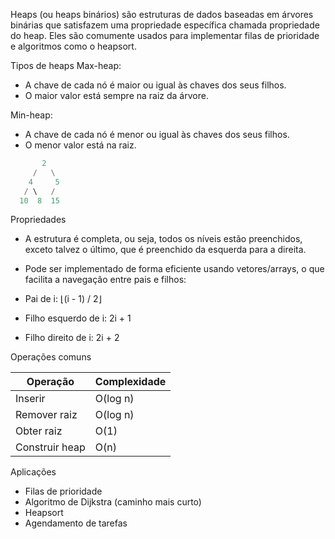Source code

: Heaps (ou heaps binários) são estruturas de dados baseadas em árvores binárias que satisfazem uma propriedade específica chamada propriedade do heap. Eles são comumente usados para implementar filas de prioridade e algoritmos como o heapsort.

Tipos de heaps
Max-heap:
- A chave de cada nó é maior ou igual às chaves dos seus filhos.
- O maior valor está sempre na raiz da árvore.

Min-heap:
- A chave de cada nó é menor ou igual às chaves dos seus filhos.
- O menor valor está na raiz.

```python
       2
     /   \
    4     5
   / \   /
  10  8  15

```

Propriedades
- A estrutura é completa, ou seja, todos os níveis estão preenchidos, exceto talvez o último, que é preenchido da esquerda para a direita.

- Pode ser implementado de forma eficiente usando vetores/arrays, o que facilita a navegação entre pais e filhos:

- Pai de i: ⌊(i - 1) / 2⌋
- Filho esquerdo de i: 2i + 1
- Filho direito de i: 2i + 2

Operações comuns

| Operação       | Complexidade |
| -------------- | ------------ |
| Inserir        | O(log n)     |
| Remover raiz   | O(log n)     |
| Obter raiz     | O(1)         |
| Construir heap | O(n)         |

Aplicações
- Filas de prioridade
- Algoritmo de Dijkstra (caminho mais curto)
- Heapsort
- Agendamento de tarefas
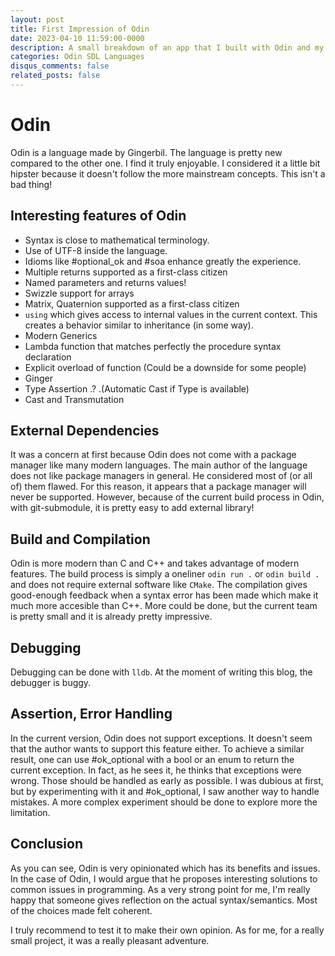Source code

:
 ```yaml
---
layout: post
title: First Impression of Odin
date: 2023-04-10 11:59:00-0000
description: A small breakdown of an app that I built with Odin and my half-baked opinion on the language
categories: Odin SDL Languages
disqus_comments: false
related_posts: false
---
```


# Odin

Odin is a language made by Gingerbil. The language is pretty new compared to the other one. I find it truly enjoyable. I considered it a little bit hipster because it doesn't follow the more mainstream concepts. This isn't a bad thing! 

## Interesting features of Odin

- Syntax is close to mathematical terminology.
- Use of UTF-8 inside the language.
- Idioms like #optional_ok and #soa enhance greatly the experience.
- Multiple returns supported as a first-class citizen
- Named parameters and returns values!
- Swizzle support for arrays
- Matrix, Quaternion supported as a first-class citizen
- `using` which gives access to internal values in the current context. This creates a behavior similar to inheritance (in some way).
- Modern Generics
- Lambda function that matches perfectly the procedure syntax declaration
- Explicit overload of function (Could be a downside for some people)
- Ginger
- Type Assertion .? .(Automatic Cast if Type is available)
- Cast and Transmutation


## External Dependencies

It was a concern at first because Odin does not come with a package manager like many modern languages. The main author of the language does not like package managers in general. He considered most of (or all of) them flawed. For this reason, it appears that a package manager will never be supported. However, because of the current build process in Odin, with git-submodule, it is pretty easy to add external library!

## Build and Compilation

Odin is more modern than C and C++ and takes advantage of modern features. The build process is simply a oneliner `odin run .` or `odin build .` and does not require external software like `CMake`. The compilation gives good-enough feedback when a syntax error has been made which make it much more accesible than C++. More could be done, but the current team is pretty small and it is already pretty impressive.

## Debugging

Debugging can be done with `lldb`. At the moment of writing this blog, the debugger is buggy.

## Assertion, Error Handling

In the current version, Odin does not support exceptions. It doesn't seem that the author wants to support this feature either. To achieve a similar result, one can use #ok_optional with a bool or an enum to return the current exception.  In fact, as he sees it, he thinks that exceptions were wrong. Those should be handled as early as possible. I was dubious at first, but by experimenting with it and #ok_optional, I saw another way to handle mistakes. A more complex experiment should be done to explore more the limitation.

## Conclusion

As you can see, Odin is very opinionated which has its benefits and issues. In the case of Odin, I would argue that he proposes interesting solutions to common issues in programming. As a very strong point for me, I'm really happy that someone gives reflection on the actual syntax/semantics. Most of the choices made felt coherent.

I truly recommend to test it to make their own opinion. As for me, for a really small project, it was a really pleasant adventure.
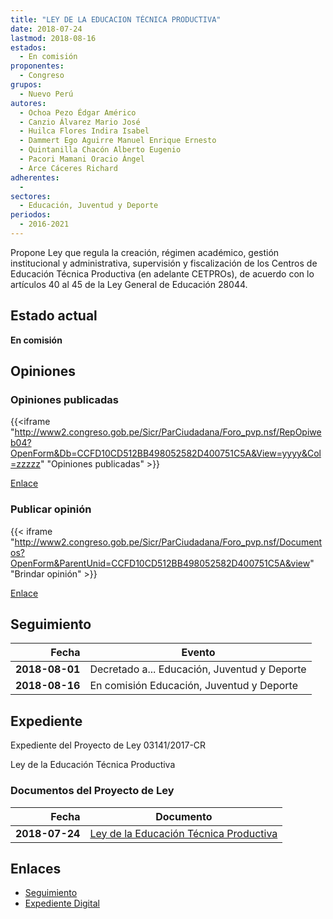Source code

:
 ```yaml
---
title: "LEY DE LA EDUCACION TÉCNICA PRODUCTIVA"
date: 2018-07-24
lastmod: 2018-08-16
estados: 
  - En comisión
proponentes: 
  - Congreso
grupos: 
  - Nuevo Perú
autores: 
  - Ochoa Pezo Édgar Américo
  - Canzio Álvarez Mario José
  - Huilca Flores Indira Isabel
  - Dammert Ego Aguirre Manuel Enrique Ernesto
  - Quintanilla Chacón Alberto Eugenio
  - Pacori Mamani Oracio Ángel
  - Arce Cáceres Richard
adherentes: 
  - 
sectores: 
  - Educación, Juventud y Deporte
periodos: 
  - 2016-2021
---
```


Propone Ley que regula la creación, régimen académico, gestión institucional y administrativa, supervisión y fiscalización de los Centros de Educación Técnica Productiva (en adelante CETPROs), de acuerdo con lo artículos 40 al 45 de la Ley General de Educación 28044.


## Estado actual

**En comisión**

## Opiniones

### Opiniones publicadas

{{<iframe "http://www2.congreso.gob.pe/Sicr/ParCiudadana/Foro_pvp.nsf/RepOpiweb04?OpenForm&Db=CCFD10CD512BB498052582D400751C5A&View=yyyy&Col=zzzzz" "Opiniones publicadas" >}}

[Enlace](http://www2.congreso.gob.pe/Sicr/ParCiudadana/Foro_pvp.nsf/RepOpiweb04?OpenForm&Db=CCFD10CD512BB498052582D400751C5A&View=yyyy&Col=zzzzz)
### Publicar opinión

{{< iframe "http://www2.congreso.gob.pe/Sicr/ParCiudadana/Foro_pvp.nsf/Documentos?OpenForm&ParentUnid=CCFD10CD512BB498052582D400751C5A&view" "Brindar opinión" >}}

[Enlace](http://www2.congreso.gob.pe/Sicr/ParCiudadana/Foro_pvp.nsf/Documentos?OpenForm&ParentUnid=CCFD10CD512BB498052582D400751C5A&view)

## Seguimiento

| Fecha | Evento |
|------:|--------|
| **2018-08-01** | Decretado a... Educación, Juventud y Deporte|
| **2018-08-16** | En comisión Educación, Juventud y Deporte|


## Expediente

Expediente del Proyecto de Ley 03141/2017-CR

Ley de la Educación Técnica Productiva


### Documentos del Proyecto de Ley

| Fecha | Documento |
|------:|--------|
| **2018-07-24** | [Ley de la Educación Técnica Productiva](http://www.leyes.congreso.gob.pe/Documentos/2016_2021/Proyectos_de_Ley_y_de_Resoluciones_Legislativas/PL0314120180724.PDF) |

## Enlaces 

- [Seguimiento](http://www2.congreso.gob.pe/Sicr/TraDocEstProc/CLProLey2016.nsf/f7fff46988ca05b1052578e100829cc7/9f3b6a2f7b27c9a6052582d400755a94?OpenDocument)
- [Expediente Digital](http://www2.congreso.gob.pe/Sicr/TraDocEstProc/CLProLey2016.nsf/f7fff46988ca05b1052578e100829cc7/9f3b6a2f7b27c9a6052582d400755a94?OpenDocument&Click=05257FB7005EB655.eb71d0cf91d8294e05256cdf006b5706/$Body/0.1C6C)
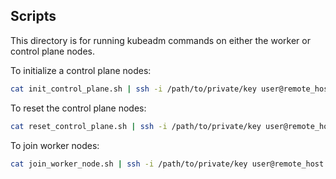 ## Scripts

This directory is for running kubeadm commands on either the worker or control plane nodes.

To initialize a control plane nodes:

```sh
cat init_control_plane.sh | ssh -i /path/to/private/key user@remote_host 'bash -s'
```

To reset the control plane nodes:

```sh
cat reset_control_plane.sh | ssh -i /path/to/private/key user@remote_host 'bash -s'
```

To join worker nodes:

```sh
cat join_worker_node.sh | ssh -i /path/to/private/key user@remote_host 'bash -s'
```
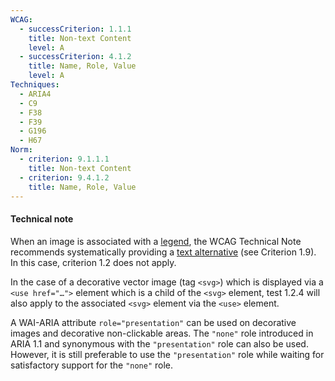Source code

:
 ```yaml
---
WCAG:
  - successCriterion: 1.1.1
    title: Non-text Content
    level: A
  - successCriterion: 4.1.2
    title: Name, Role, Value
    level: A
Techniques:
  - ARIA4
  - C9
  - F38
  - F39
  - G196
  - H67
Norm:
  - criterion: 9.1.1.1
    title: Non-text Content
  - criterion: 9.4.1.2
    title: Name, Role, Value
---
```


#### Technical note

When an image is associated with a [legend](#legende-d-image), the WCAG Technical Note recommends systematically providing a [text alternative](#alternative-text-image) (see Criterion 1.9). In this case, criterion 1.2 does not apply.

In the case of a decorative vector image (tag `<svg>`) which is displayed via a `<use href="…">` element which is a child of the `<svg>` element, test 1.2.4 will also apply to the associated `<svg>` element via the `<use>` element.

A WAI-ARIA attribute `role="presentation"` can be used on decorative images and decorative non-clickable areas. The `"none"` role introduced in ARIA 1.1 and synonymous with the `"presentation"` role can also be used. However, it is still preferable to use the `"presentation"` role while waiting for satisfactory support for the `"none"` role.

+ + + + + + +

Where the string "also" appears in a line of the listing, copy that line.

=== SOLUTION FOR THIS TASK ===
In the case of a decorative vector image (tag `<svg>`) which is displayed via a `<use href="…">` element which is a child of the `<svg>` element, test 1.2.4 will also apply to the associated `<svg>` element via the `<use>` element.
A WAI-ARIA attribute `role="presentation"` can be used on decorative images and decorative non-clickable areas. The `"none"` role introduced in ARIA 1.1 and synonymous with the `"presentation"` role can also be used. However, it is still preferable to use the `"presentation"` role while waiting for satisfactory support for the `"none"` role.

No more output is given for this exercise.